“It is concentrating a series of policies that lift economic burdens and open up the pathway to economic stability and reward work more,” de Blasio said.
The rate of near-poverty in the city has dropped by a percentage point, Mayor de Blasio announced Tuesday — the first statistically significant drop since the 2008 recession and the largest drop since 2005.
The near-poverty rate includes those New Yorkers living below the poverty line, as well as New Yorkers near the poverty line — making up to 50 percent above it, or $31,756 for a family of four.
The near-poverty rate dropped from 45.1% in 2014 to 44.2% in 2015, the newly released New York City Government Poverty Measure report found.
The rate of New Yorkers in actual poverty also dropped, from 20.6% in 2014 to 19.9% in 2015.
The administration said that between 2013 and the end of 2017, an estimated 281,000 people in the city will have moved out of poverty or near-poverty, based on an analysis by the mayor’s office of 2013 Census data. The mayor has set a goal of moving 800,000 New Yorkers out of poverty by 2025, as part of its OneNYC program — formerly known as PlanNYC, an environmentally focused report that de Blasio broadened to focus on inequality. He argued it had been a risky goal to set.
“The alchemy of coming to the decision, forcing yourself to a decision that you know is ambitious and then locking it in by making it public tends to bring out the best in people and the government,” de Blasio said, during a discussion with Darren Walker, president of the Ford Foundation, at the Schomburg Center for Research in Black Culture in Harlem Tuesday.
De Blasio said the city estimated that would happen by 2020, ahead of schedule, thanks to initiatives like the state’s minimum wage hike, universal pre-K, affordable housing and legal services for people facing eviction.
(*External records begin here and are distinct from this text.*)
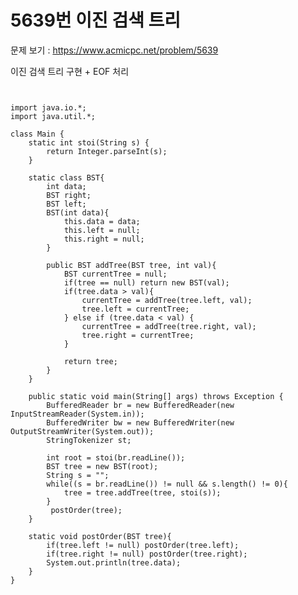 # 5639번 이진 검색 트리

문제 보기 : <https://www.acmicpc.net/problem/5639>

이진 검색 트리 구현 + EOF 처리

<pre><code>

import java.io.*;
import java.util.*;

class Main {
    static int stoi(String s) {
        return Integer.parseInt(s);
    }

    static class BST{
        int data;
        BST right;
        BST left;
        BST(int data){
            this.data = data;
            this.left = null;
            this.right = null;
        }

        public BST addTree(BST tree, int val){
            BST currentTree = null;
            if(tree == null) return new BST(val);
            if(tree.data > val){
                currentTree = addTree(tree.left, val);
                tree.left = currentTree;
            } else if (tree.data < val) {
                currentTree = addTree(tree.right, val);
                tree.right = currentTree;
            }
            
            return tree;
        }
    }

    public static void main(String[] args) throws Exception {
        BufferedReader br = new BufferedReader(new InputStreamReader(System.in));
        BufferedWriter bw = new BufferedWriter(new OutputStreamWriter(System.out));
        StringTokenizer st;

        int root = stoi(br.readLine());
        BST tree = new BST(root);
        String s = "";
        while((s = br.readLine()) != null && s.length() != 0){
            tree = tree.addTree(tree, stoi(s));
        }
         postOrder(tree);
    }

    static void postOrder(BST tree){
        if(tree.left != null) postOrder(tree.left);
        if(tree.right != null) postOrder(tree.right);
        System.out.println(tree.data);
    }
}

</code></pre>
“It is concentrating a series of policies that lift economic burdens and open up the pathway to economic stability and reward work more,” he said.
But not everybody was celebrating. Allison Sesso, executive director of Human Services Council, said the city is underfunding non-profit groups that make up “the infrastructure that is used to deliver poverty fighting programs in this city.”
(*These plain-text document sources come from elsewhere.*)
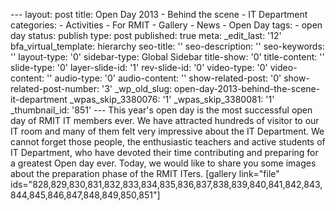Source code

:--- layout: post title: Open Day 2013 - Behind the scene - IT Department
categories: - Activities - For RMIT - Gallery - News - Open Day tags: -
open day status: publish type: post published: true meta: \_edit\_last:
'12' bfa\_virtual\_template: hierarchy seo-title: '' seo-description: ''
seo-keywords: '' layout-type: '0' sidebar-type: Global Sidebar
title-show: '0' title-content: '' slide-type: '0' layer-slide-id: '1'
rev-slide-id: '0' video-type: '0' video-content: '' audio-type: '0'
audio-content: '' show-related-post: '0' show-related-post-number: '3'
\_wp\_old\_slug: open-day-2013-behind-the-scene-it-department
\_wpas\_skip\_3380076: '1' \_wpas\_skip\_3380081: '1' \_thumbnail\_id:
'851' --- This year's open day is the most successful open day of RMIT
IT members ever. We have attracted hundreds of visitor to our IT room
and many of them felt very impressive about the IT Department. We cannot
forget those people, the enthusiastic teachers and active students of IT
Department, who have devoted their time contributing and preparing for a
greatest Open day ever. Today, we would like to share you some images
about the preparation phase of the RMIT ITers. [gallery link="file"
ids="828,829,830,831,832,833,834,835,836,837,838,839,840,841,842,843,844,845,846,847,848,849,850,851"]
"Theoretically it’s good,” she said of Tuesday’s discussion of the city’s efforts to fight poverty. “But realistically we have a huge problem in this city."
The council has asked for a 12% increase to human service contracts, most of which haven’t been increased for years. Almost 20% of non-profits in human services are insolvent, meaning they have more liabilities than assets, Sesso said, and the city pays on average 80 cents on the dollar of what it actually costs to provide the services required.
"They’re really living on the brink,” Sesso said of the non-profits.
De Blasio spokeswoman Freddi Goldstein called the nonprofit sector a “key partner” of the city.
"This administration recognizes the city’s long history of underinvesting in this sector and we have made big strides in turning this around,” she said. “While solutions to these problems take time, we’re committed to working together to ensure quality services remain."